Task requirements: An exact reproduction is needed of every line from the beginning of the data down to and including the line that contains "风险收益均衡是优化资本结构的", minus the pictures.

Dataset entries
* * * * * * *
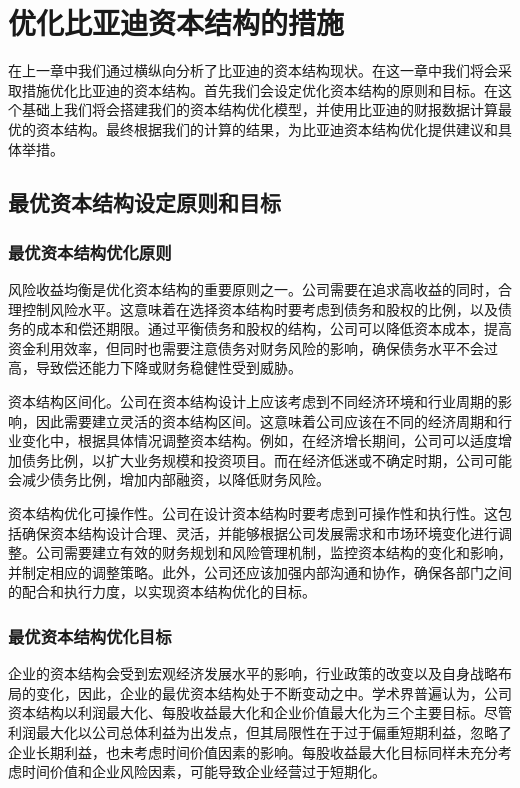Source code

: \chapter{优化比亚迪资本结构的措施}
在上一章中我们通过横纵向分析了比亚迪的资本结构现状。在这一章中我们将会采取措施优化比亚迪的资本结构。首先我们会设定优化资本结构的原则和目标。在这个基础上我们将会搭建我们的资本结构优化模型，并使用比亚迪的财报数据计算最优的资本结构。最终根据我们的计算的结果，为比亚迪资本结构优化提供建议和具体举措。
\section{最优资本结构设定原则和目标}
\subsection{最优资本结构优化原则}
风险收益均衡是优化资本结构的重要原则之一。公司需要在追求高收益的同时，合理控制风险水平。这意味着在选择资本结构时要考虑到债务和股权的比例，以及债务的成本和偿还期限。通过平衡债务和股权的结构，公司可以降低资本成本，提高资金利用效率，但同时也需要注意债务对财务风险的影响，确保债务水平不会过高，导致偿还能力下降或财务稳健性受到威胁。

资本结构区间化。公司在资本结构设计上应该考虑到不同经济环境和行业周期的影响，因此需要建立灵活的资本结构区间。这意味着公司应该在不同的经济周期和行业变化中，根据具体情况调整资本结构。例如，在经济增长期间，公司可以适度增加债务比例，以扩大业务规模和投资项目。而在经济低迷或不确定时期，公司可能会减少债务比例，增加内部融资，以降低财务风险。

资本结构优化可操作性。公司在设计资本结构时要考虑到可操作性和执行性。这包括确保资本结构设计合理、灵活，并能够根据公司发展需求和市场环境变化进行调整。公司需要建立有效的财务规划和风险管理机制，监控资本结构的变化和影响，并制定相应的调整策略。此外，公司还应该加强内部沟通和协作，确保各部门之间的配合和执行力度，以实现资本结构优化的目标。
\subsection{最优资本结构优化目标}
企业的资本结构会受到宏观经济发展水平的影响，行业政策的改变以及自身战略布局的变化，因此，企业的最优资本结构处于不断变动之中。学术界普遍认为，公司资本结构以利润最大化、每股收益最大化和企业价值最大化为三个主要目标。尽管利润最大化以公司总体利益为出发点，但其局限性在于过于偏重短期利益，忽略了企业长期利益，也未考虑时间价值因素的影响。每股收益最大化目标同样未充分考虑时间价值和企业风险因素，可能导致企业经营过于短期化。

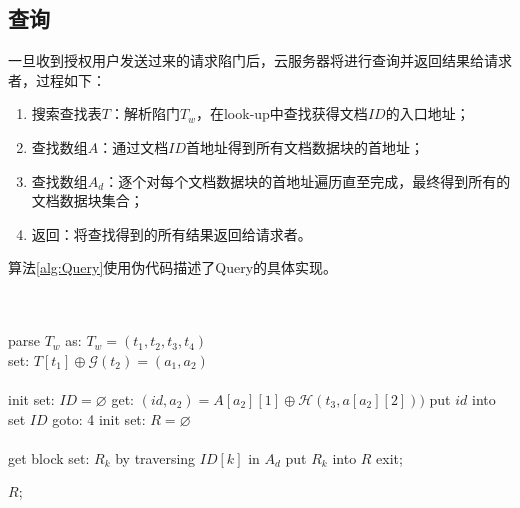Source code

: \subsection{查询}
\label{sec:searchpattern_scheme_search}
一旦收到授权用户发送过来的请求陷门后，云服务器将进行查询并返回结果给请求者，过程如下：
\begin{enumerate}
  \item 搜索查找表$T$：解析陷门$T_w$，在look-up中查找获得文档$ID$的入口地址；

  \item 查找数组$A$：通过文档$ID$首地址得到所有文档数据块的首地址；

  \item 查找数组$A_d$：逐个对每个文档数据块的首地址遍历直至完成，最终得到所有的文档数据块集合；

  \item 返回：将查找得到的所有结果返回给请求者。
\end{enumerate}
算法\ref{alg:Query}使用伪代码描述了Query的具体实现。

\begin{algorithm}[!htb]
\caption{$R \leftarrow Query(T_w, I, A_d)$}
\label{alg:Query}
\begin{algorithmic} [1]
\ENSURE ~~\\
   ~~\\
  \STATE parse $T_w$ as: $T_w = (t_1, t_2, t_3, t_4)$ ~~\\
         set: $T[t_1] \oplus \mathcal{G}(t_2) = (a_1, a_2)$ ~~\\
   ~~\\
    \STATE init set: $ID = \varnothing $
    \STATE get: $(id, a_2) = A[a_2][1] \oplus \mathcal{H}(t_3,a[a_2][2]))$
    \STATE put $id$ into set $ID$
      \STATE goto: 4
    \ENDIF
    \STATE init set: $R = \varnothing$ ~~\\
     ~~\\
      \STATE get block set: $R_k$ by traversing $ID[k]$ in $A_d$
      \STATE put $R_k$ into $R$
    \ENDFOR
  \ELSE
    \STATE exit;
  \ENDIF

  \RETURN ${R}$;
\end{algorithmic}
\end{algorithm}



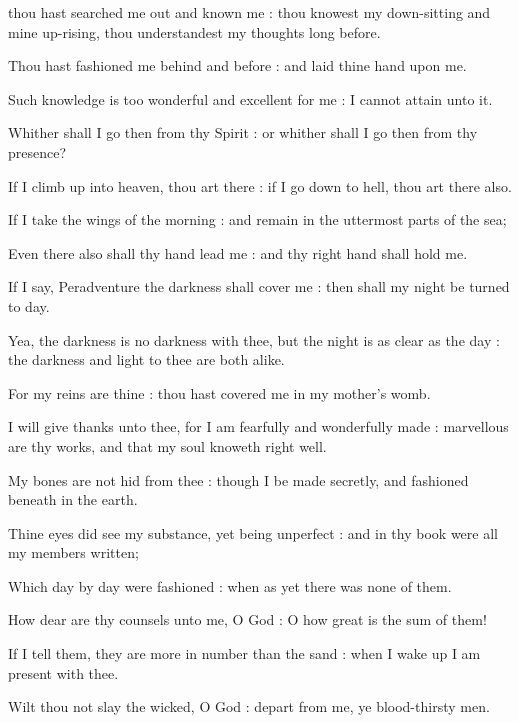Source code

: thou hast searched me out and known me : thou knowest my down-sitting and mine up-rising, thou understandest my thoughts long before.\par
{}
Thou hast fashioned me behind and before : and laid thine hand upon me.\par
{}Such knowledge is too wonderful and excellent for me : I cannot attain unto it.\par
{}Whither shall I go then from thy Spirit : or whither shall I go then from thy presence?\par
{}If I climb up into heaven, thou art there : if I go down to hell, thou art there also.\par
{}If I take the wings of the morning : and remain in the uttermost parts of the sea;\par
{}Even there also shall thy hand lead me : and thy right hand shall hold me.\par
{}If I say, Peradventure the darkness shall cover me : then shall my night be turned to day.\par
{}Yea, the darkness is no darkness with thee, but the night is as clear as the day : the darkness and light to thee are both alike.\par
{}For my reins are thine : thou hast covered me in my mother's womb.\par
{}I will give thanks unto thee, for I am fearfully and wonderfully made : marvellous are thy works, and that my soul knoweth right well.\par
{}My bones are not hid from thee : though I be made secretly, and fashioned beneath in the earth.\par
{}Thine eyes did see my substance, yet being unperfect : and in thy book were all my members written;\par
{}Which day by day were fashioned : when as yet there was none of them.\par
{}How dear are thy counsels unto me, O God : O how great is the sum of them!\par
{}If I tell them, they are more in number than the sand : when I wake up I am present with thee.\par
{}Wilt thou not slay the wicked, O God : depart from me, ye blood-thirsty men.\par
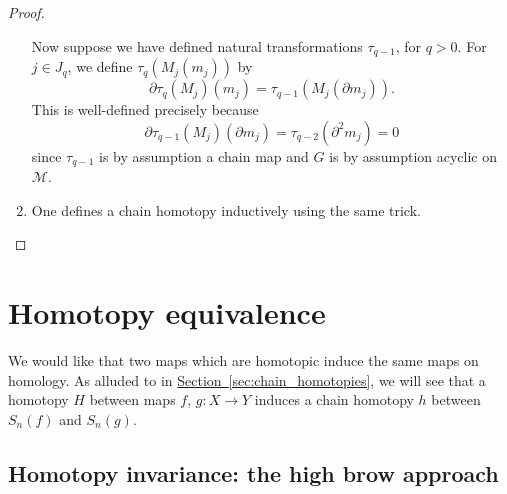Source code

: \documentclass[main.tex]{subfiles}
\begin{document}
\begin{proof}
\begin{enumerate}
      Now suppose we have defined natural transformations $\tau_{q-1}$, for $q > 0$. For $j \in J_{q}$, we define $\tau_{q}(M_{j}(m_{j}))$ by
      \begin{equation*}
        \partial \tau_{q}(M_{j})(m_{j}) = \tau_{q-1}(M_{j}(\partial m_{j})).
      \end{equation*}
      This is well-defined precisely because
      \begin{equation*}
        \partial \tau_{q-1}(M_{j})(\partial m_{j}) = \tau_{q-2}(\partial^{2} m_{j}) = 0
      \end{equation*}
      since $\tau_{q-1}$ is by assumption a chain map and $G$ is by assumption acyclic on $\mathcal{M}$.

    \item One defines a chain homotopy inductively using the same trick.
  \end{enumerate}
\end{proof}

\section{Homotopy equivalence}
\label{sec:homotopy_equivalence}

We would like that two maps which are homotopic induce the same maps on homology. As alluded to in \hyperref[sec:chain_homotopies]{Section~\ref*{sec:chain_homotopies}}, we will see that a homotopy $H$ between maps $f$, $g\colon X \to Y$ induces a chain homotopy $h$ between $S_{n}(f)$ and $S_{n}(g)$.

\subsection{Homotopy invariance: the high brow approach}
\label{ssc:homotopy_invariance_the_high_brow_approach}
\end{document}

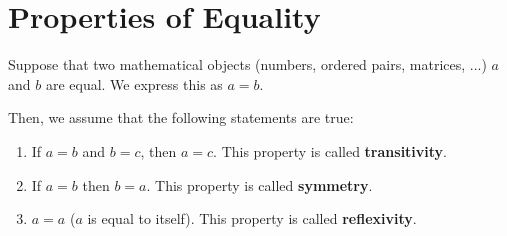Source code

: \section{Properties of Equality}
Suppose that two mathematical objects (numbers, ordered pairs, matrices,
...) $a$ and $b$ are equal. We express this as $a = b$.

Then, we assume that the following statements are true:
\begin{enumerate}[label=(\alph*)]
  \item If $a = b$ and $b = c$, then $a = c$. This property is called
  \textbf{transitivity}.
  \item If $a = b$ then $b = a$. This property is called \textbf{symmetry}.
  \item $a = a$ ($a$ is equal to itself). This property is called
  \textbf{reflexivity}.
\end{enumerate}
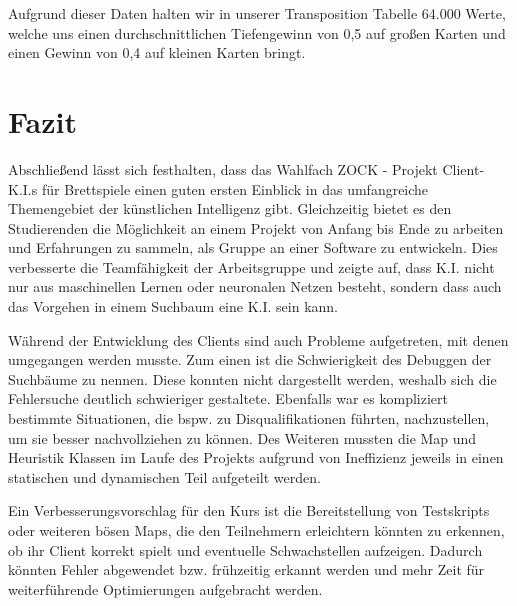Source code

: \documentclass[12pt,a4paper,bibliography=totocnumbered,listof=totocnumbered]{article}
\begin{document}
Aufgrund dieser Daten halten wir in unserer Transposition Tabelle 64.000 Werte, welche uns einen durchschnittlichen Tiefengewinn von 0,5 auf großen Karten und einen Gewinn von 0,4 auf kleinen Karten bringt.

\newpage
\section{Fazit}
Abschließend lässt sich festhalten, dass das Wahlfach \glqq ZOCK - Projekt Client-K.I.s für Brettspiele\grqq{} einen guten ersten Einblick in das umfangreiche Themengebiet der künstlichen Intelligenz gibt. Gleichzeitig bietet es den Studierenden die Möglichkeit an einem Projekt von Anfang bis Ende zu arbeiten und Erfahrungen zu sammeln, als Gruppe an einer Software zu entwickeln. Dies verbesserte die Teamfähigkeit der Arbeitsgruppe und zeigte auf, dass K.I. nicht nur aus maschinellen Lernen oder neuronalen Netzen besteht, sondern dass auch das Vorgehen in einem Suchbaum eine K.I. sein kann.

Während der Entwicklung des Clients sind auch Probleme aufgetreten, mit denen umgegangen werden musste. Zum einen ist die Schwierigkeit des Debuggen der Suchbäume zu nennen. Diese konnten nicht dargestellt werden, weshalb sich die Fehlersuche deutlich schwieriger gestaltete. Ebenfalls war es kompliziert bestimmte Situationen, die bspw. zu Disqualifikationen führten, nachzustellen, um sie besser nachvollziehen zu können. Des Weiteren mussten die Map und Heuristik Klassen im Laufe des Projekts aufgrund von Ineffizienz jeweils in einen statischen und dynamischen Teil aufgeteilt werden.

Ein Verbesserungsvorschlag für den Kurs ist die Bereitstellung von Testskripts oder weiteren \glqq bösen\grqq{} Maps, die den Teilnehmern erleichtern könnten zu erkennen, ob ihr Client korrekt spielt und eventuelle Schwachstellen aufzeigen. Dadurch könnten Fehler abgewendet bzw. frühzeitig erkannt werden und mehr Zeit für weiterführende Optimierungen aufgebracht werden.

\newpage
\renewcommand\refname{Quellenverzeichnis}


\pagebreak
\end{document}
* * * * * * *
Exercise response:
Source code

: \chapter{优化比亚迪资本结构的措施}
在上一章中我们通过横纵向分析了比亚迪的资本结构现状。在这一章中我们将会采取措施优化比亚迪的资本结构。首先我们会设定优化资本结构的原则和目标。在这个基础上我们将会搭建我们的资本结构优化模型，并使用比亚迪的财报数据计算最优的资本结构。最终根据我们的计算的结果，为比亚迪资本结构优化提供建议和具体举措。
\section{最优资本结构设定原则和目标}
\subsection{最优资本结构优化原则}
风险收益均衡是优化资本结构的重要原则之一。公司需要在追求高收益的同时，合理控制风险水平。这意味着在选择资本结构时要考虑到债务和股权的比例，以及债务的成本和偿还期限。通过平衡债务和股权的结构，公司可以降低资本成本，提高资金利用效率，但同时也需要注意债务对财务风险的影响，确保债务水平不会过高，导致偿还能力下降或财务稳健性受到威胁。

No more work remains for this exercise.